At last, Prince wins the case for keeping the canine Diana, on the grounds of his boundless love towards his dog, while the actress Diana learns the lesson that fame is not everything, and even a dog can outfame a human, when the time is right. In the aftermath that follows, Peter gets married, Dr. Muthu opens a hospital in his own name, and most significantly, Karthika undergoes a successful eye surgery and starts a new life with her guardian angel Prince.

==Cast==

- Dileep as Prince, a dog trainer at his friend Dr.
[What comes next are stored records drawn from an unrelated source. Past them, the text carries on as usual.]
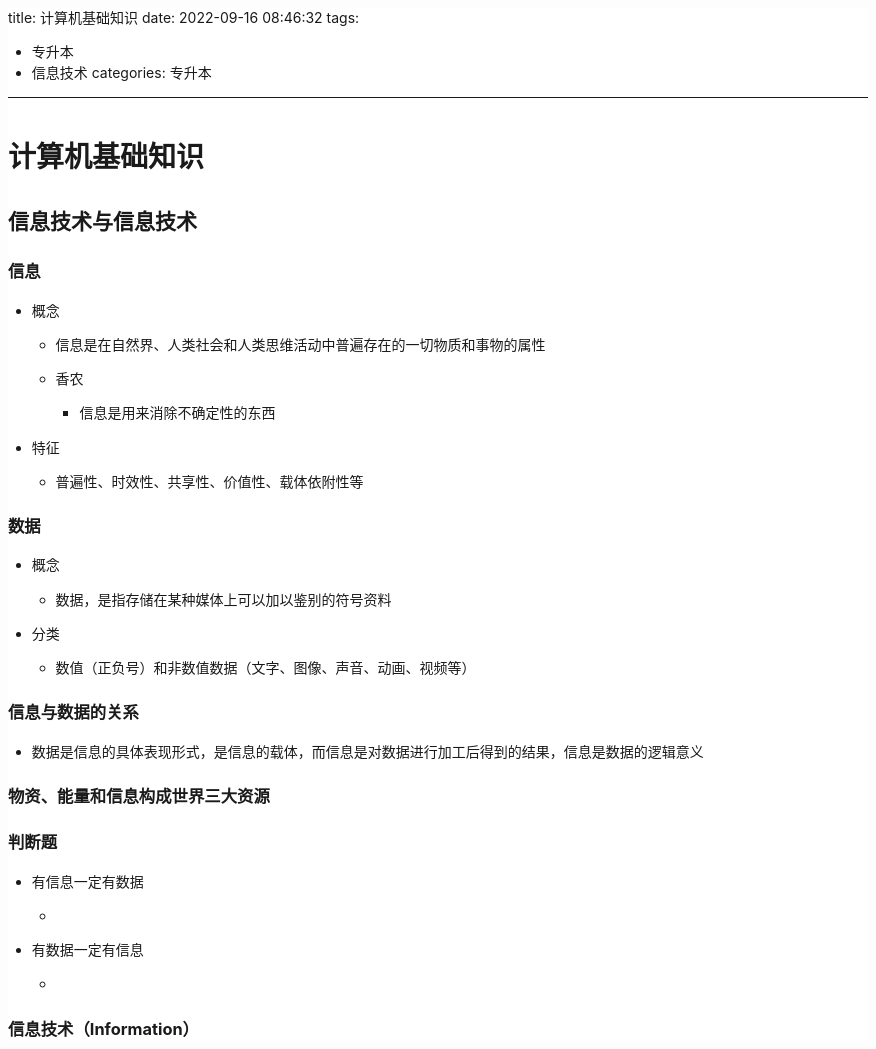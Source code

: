 title: 计算机基础知识
date: 2022-09-16 08:46:32
tags: 
- 专升本
- 信息技术
categories: 专升本 

---

# 计算机基础知识


## 信息技术与信息技术

### **信息**

- 概念

	- 信息是在自然界、人类社会和人类思维活动中普遍存在的一切物质和事物的属性
	- 香农

		- 信息是用来消除不确定性的东西

- 特征

	- 普遍性、时效性、共享性、价值性、载体依附性等

### **数据**

- 概念

	- 数据，是指存储在某种媒体上可以加以鉴别的符号资料

- 分类

	- 数值（正负号）和非数值数据（文字、图像、声音、动画、视频等）

### **信息与数据的关系**

- 数据是信息的具体表现形式，是信息的载体，而信息是对数据进行加工后得到的结果，信息是数据的逻辑意义

### **物资、能量和信息构成世界三大资源**

### **判断题**

- 有信息一定有数据

	- 

- 有数据一定有信息

	- 

### **信息技术（Information）**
Muthu's veterinary clinic and owner of the Canine Diana
- Keerthy Suresh as Karthika (Karthu), a blind lady and the owner of Toby and who becomes the Prince's girlfriend and later on his wife
- Honey Rose as Diana (Sarasamma), Prince's ex-girlfriend and Lady superstar in the film industry
  - Nandana Varma as Young Sarasamma aka Diana
- Kalabhavan Shajon as Dr. Muthu, a veterinary doctor and Prince's friend
- Aju Varghese as Peter, an aspiring filmmaker and Prince's and Muthu's friend
- Vijayaraghavan as Chackochan, Prince's father
- Rafi as Director Ravishankar (Paambu Ravi)
- Abu Salim as Circle Inspector Pramod
- Mohan Jose as Nicholas, Diana's father
- Ranjini as Elizabeth
- Suraj Venjaramoodu as Adv. Shravan, Prince's lawyer
- Guinness Pakru as Sathyavel (Bachan Kunju), Muthu's father
- Sai Kumar as Paul, Elizabeth's husband (guest appearance)
- Kalabhavan Haneef as Narayanan
- Anand as Raju, Mini's husband
- Saju Kodiyan as Ajay, Production controller
- Neena Kurup as Mini, Karthika's sister and Raju's wife
- Nisha Sarang as Nandini, Sathyavel's wife
- Indulekha as Interviewer
- Ancy as Lady at the animal hospital
- Shiju as Kishore Kumar
- Dinesh Panikker as Interviewer
- Chembil Ashokan as Isaac, Petcare Driver
- Molly Kannamaly as Paruvamma
- Eloor George as George
- Basil as Diana's bodyguard
- Chali Pala as Chacko
- Sadiq as Sudeep Menon, Cultural Minister
- Mafia Sasi as Venu, Stunt Master
- Kollam Thulasi as Opponent Leader
- Chelakulam Rahman as Hotel Staff
- Janardhanan as Chief Minister Ayyappan Kurup
- Sajitha Betti as Nandini, Wife of Kishore Kumar
- Lakshmipriya as Advocate
- Manjusha Sajish as Nurse
- Balachandran Chullikad as Justice Sathyanathan Pillai
- Anil Murali as Adv. Anil Xavier
- Narayanankutty as Doctor
- Augustina Aju as Peter's wife (Cameo)
- Vasanthi as junior artist

==Production==
In September 2013 it was reported that Dileep's next comedy film would be Ring Master and that it would be the inaugural venture of Rafi as an independent director after separating from Rafi-Mecartin duo. Dileep was chosen to play the lead role of an animal trainer in the film. He underwent a special training for the same and was trained by animal experts from across the country. Miya was initially cast for one of the lead female role (which was actually done by Keerthy), but she dropped out of the project due to date clashes with her debut Tamil film and was later replaced by Keerthi Suresh. Keerthi essayed the role of a visually challenged girl in the film. Honey Rose was signed for another lead female role and she stated "My character Diana has negative shades but she is an interesting character".

==Soundtrack==
The film's Music Director by Gopi Sunder. Lyrics by Nadirsha and Hari Narayanan

| No. | Title | Lyrics | Singer(s) | Length |
|---|---|---|---|---|
| 1. | "Kannimasam" | Nadirsha | Vijay Yesudas, Jassie Gift, Nadirsha, Gopi Sundar, Sayanora Philip | 4:12 |
| 2. | "Dayana" | Hari Narayanan | Shankar Mahadevan | 5:42 |
| 3. | "Aaro Aaro Chare" | Hari Narayanan | Najim Arshad | 4:28 |
| Total length: |  |  |  | 14:22 |

==Box office==
Ring Master was a commercial success. In Kerala, the film earned a distributor's share around ₹6 – 7 crore in 50 days run. The film collected USD15,159 from UK box office.